Metallica İnönü Stadında mı? Has Siktir!
- Taylan Dündar
- 11 Kas 2020
- 2 dakikada okunur
“Has siktir! İçerideyim!” diye sessizce çığlık atıyordu dili. Gözleri görüyor, kulakları duyuyor, kalp hızını hissediyor ama beyni bu yabancı uyarıcıyla ne yapacağını bilemiyordu.
25 Haziran 1993, doğum günü, 16 yaşından gün aldığı ilk gün, İstanbul İnönü Stadyumunda, tek başına… Ayaklarında beyaz rebook pumpları, pumpların üzerine çıkan beyaz çorapları, yeşil diz üstü şortu, kendinden 2 beden büyük olan ama vücudu büyümeden giyilmesi gereken beyaz tişörtü ile stadyumun tam ortasında, ne yapacağını bilmez halde, öylece duruyordu. Günlerdir, bileti olmasına rağmen, içeri nasıl gireceğini düşünmüştü ama içeride ne yapacağını hiç düşünmemişti. Has Siktir!

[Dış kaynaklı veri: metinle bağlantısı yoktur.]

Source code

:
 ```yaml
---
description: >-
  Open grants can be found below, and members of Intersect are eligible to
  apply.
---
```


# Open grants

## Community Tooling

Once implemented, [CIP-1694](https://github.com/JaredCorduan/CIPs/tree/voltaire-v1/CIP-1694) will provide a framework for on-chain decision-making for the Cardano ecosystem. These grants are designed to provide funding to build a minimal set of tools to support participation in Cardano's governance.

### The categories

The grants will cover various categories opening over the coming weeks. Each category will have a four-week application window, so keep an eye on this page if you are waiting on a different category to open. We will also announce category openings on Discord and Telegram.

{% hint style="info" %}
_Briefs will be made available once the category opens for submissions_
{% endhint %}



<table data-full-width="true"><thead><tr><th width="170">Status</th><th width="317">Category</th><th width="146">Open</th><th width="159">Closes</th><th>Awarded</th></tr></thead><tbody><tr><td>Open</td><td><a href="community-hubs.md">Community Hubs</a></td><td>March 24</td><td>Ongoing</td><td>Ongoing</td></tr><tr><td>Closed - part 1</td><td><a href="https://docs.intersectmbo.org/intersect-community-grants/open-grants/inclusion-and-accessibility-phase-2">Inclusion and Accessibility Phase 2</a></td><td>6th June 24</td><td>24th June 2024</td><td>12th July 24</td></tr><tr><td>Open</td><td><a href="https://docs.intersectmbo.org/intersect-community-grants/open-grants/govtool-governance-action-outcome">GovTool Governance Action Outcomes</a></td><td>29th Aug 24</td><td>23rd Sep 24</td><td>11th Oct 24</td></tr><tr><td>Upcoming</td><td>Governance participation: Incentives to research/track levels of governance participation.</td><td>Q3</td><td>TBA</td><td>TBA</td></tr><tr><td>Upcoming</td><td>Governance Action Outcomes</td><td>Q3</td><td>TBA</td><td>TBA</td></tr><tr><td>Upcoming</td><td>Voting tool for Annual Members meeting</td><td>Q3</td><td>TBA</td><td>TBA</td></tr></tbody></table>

Daha Kemancıya nasıl kaçak girebileceğinin planlarını yaparken kendini Metallica konserinde bulmuştu. Şimdi Kemancı düşünsündü. Güldü. Ona da has siktir dedi.
Kendine biraz geldiğinde, sahanın ortasında dikildiği 3 dakikada belki de 3 saat kaybettiğini, sahanın önüne doğru koşan insanları görmeye başladığında anladı. Ona da has siktir dedi.
Gidebildiği yere kadar giderek, herkesin yaptığı gibi yere oturdu. Burada yapabileceği en iyi şey diğerlerini taklit etmekti. Ama yalnızdı. Has Siktirdi…
Son birkaç yıldır deli gibi dinlediği Metallica’yı, sahnede, hem de oldukça yakın bir yerden izleyecekti. Heyecan Has Siktir’i savurdu.
Sonra bir Has Siktir daha savurdu heyecanına heyecan katarak. Metin, Ali, Feyyaz demek burada atıyordu golleri.
Birden, ilk gitar sesi duyuldu hoparlörlerden. Bu sefer koro halinde bir siktir yükseldi. Ve o “siktir” herkesi tanıştırdı.
Artık yalnız değildi 16’lık deli fişek. “AC/DC” – “Shes got the Jack”… İlk defa dinlediği şarkıda kendini Jack Jack Jack diye bağırırken buldu. Sevdi şarkıyı, sevdi ortamı, beğendi önündeki ablayı… Siktir be She…
Sonrası bir rüya. Önce “The Cult”, sonra başlayan açlık, sonra başlayan susuzluk, sonra başlayan insan dalgalanması… Bir sahnenin soluna doğru gidiyor, bir sağına doğru, ama aslında hareket bile edemiyordu. Sonra “Metallica” sahneye çıktı. İzdiham, küfürler, çığlıklar, İnönü stadının zemini üzerinde dar alanda pogo yapamayanlar. Tam bir “Creeping Death”.
Konser bitti, su almak istedi ama ne tişörtü üstündeydi ne cüzdanı… Kocaman bir Has Siktir çekti. Sad But True.
İnönü çölünden Beşiktaş Serabına koştu, meydandaki dini motiflerle süslenmiş çeşmeye kafasını soktu, dünyaya geldi tekrar, has siktir dedi, eve nasıl gidicem? "ride the lightning"
Kafasını otobüs durağına çevirdi, son otobüsü gördü, depar attı. Yakaladı son anda ve şoföre durumunu anlattı, adamcağızın ona inanması çok da zor olmadı, sanırım içeride aynı durumda olan tek o değildi. Bedavadan bindi otobüse, üstü çıplak, parasız, kimliksiz… İçerisi “full metal jacket” kokuyordu.